The San Juan’s sudden, unexpected crisis had a tremendous social impact. This extraordinary circumstance forced authorities to divide their attention between the search and rescue operation and informing the public, trying to synergize its actions in both areas while protecting the relatives from premature distress for as long as was considered prudent.
Relatives were given priority when reporting daily events. Two visits to the search coordination center at the Puerto Belgrano Naval Base and three trips to deployed units were also arranged to help them understand and appreciate the size of the search operation.
Relatives were given priority when reporting daily events. Two visits and three trips were arranged to help them understand and appreciate the size of the search operation
Almost as soon as the search for the submarine was declared, a crisis cabinet was organized. It was made up of the Navy officers responsible for Institutional Communications and authorities from the Ministry of Defense.
The cabinet adopted the strategy of transparently informing the community from a single official source, reporting specific facts that had been reliably confirmed to avoid any speculation and carefully protect sensitive information. This avoided leaks from unqualified sources sharing unfounded information or leading to erroneous conclusions, and explanations were given as new incidents arose.

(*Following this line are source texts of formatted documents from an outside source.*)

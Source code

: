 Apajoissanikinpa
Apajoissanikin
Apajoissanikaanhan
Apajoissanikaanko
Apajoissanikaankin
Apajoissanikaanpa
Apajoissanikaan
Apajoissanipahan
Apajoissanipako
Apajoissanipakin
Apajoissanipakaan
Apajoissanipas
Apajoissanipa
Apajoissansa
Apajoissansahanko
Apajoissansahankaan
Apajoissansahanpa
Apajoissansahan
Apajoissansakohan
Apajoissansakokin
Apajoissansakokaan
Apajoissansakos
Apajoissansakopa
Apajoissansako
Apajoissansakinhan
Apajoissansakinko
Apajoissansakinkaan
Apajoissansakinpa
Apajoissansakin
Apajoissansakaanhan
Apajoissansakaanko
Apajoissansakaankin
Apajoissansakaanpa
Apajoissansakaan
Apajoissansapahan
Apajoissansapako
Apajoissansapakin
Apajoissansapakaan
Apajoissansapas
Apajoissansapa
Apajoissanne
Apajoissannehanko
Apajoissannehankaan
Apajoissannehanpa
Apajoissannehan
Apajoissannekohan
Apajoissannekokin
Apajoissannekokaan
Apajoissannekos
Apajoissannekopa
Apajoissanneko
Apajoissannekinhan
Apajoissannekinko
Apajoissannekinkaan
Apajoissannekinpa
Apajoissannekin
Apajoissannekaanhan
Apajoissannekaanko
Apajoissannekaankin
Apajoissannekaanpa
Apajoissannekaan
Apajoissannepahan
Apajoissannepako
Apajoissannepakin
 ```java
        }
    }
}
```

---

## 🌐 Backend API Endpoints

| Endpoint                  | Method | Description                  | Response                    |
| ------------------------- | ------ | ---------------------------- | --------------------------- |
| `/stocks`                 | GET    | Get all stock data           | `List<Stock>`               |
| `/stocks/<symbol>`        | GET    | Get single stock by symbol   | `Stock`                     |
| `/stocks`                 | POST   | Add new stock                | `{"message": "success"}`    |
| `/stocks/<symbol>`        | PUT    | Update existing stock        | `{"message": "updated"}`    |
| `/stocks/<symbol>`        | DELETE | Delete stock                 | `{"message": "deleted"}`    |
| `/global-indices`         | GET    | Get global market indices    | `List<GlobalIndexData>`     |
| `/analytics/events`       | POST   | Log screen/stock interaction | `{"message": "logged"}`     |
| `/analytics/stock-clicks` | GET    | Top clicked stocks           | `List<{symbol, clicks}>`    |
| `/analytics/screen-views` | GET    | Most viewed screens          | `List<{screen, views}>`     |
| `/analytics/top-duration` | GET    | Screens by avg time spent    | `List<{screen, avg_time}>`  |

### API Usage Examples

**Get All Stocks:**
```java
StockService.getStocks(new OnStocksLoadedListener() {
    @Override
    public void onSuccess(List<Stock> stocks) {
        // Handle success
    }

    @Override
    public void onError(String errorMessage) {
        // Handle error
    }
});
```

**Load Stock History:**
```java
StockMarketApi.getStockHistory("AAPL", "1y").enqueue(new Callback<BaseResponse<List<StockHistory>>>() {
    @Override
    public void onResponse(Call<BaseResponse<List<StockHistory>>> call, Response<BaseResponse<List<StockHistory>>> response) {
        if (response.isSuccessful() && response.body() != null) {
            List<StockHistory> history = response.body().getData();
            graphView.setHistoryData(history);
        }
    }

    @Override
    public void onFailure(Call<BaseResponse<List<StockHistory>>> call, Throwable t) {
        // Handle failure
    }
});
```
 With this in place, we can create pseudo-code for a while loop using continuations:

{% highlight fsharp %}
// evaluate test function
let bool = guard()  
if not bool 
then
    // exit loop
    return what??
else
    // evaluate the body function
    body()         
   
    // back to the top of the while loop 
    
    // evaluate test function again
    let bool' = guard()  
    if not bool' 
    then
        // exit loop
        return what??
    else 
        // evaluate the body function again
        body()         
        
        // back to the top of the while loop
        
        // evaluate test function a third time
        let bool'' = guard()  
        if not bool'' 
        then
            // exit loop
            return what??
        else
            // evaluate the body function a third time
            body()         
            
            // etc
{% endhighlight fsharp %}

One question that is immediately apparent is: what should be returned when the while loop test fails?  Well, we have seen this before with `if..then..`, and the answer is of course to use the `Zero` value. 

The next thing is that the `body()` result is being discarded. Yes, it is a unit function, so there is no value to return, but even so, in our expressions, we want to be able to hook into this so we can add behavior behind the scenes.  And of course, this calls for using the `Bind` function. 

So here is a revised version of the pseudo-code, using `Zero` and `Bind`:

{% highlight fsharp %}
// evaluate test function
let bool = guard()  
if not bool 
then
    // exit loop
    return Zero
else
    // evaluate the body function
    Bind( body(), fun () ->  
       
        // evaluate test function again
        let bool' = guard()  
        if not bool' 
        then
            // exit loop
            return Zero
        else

Once the crisis broke, events happened very fast, taking place on a growing scale with increasing speed and an overriding feeling of urgency. Consequently, press releases were sent for 26 consecutive days, up to four times a day. Information was disseminated through press conferences at the Libertad building (the Navy Chief of Staff’s headquarters), supplemented with the daily written releases.
The institutional communications through the media to the community regarding the search for the submarine were accompanied by very good media relationships, but, due to the operation’s extended time and the prevailing uncertainty, unspecialized opinions began to appear, giving priority to disconnected facts and seeking news without any serious analysis.
Another activity, just as important, was having to give unscheduled press conferences to provide official information, purely to counter the numerous inaccurate or false versions of facts circulating on social networks, leading the public and relatives to incorrect conclusions that confused them, causing them anguish, generating false expectations and hurting their feelings.
One lesson learned from this was that a single spokesperson should have been established from the outset, or perhaps a crisis committee in Mar del Plata—the submarine’s usual station—with the relatives present.
It was a good idea to have set the press conference times for 10 minutes after the hour so as not to interfere with headlines on the TV networks.
In coordination with journalists, infographics were produced to give the public a better technical understanding of the facts. Unfortunately, from an audiovisual point of view and due to the remoteness of the operations, the media had few videos of the units at work, which would have helped people grasp how complicated the search was.
Handling the institutional communications and professionalism in carrying out the search operations consolidated the institution’s internal culture, increased member pride and strengthened its image despite criticism, which was inevitable owing to the complexity of the facts, tragic setting and opposing interests.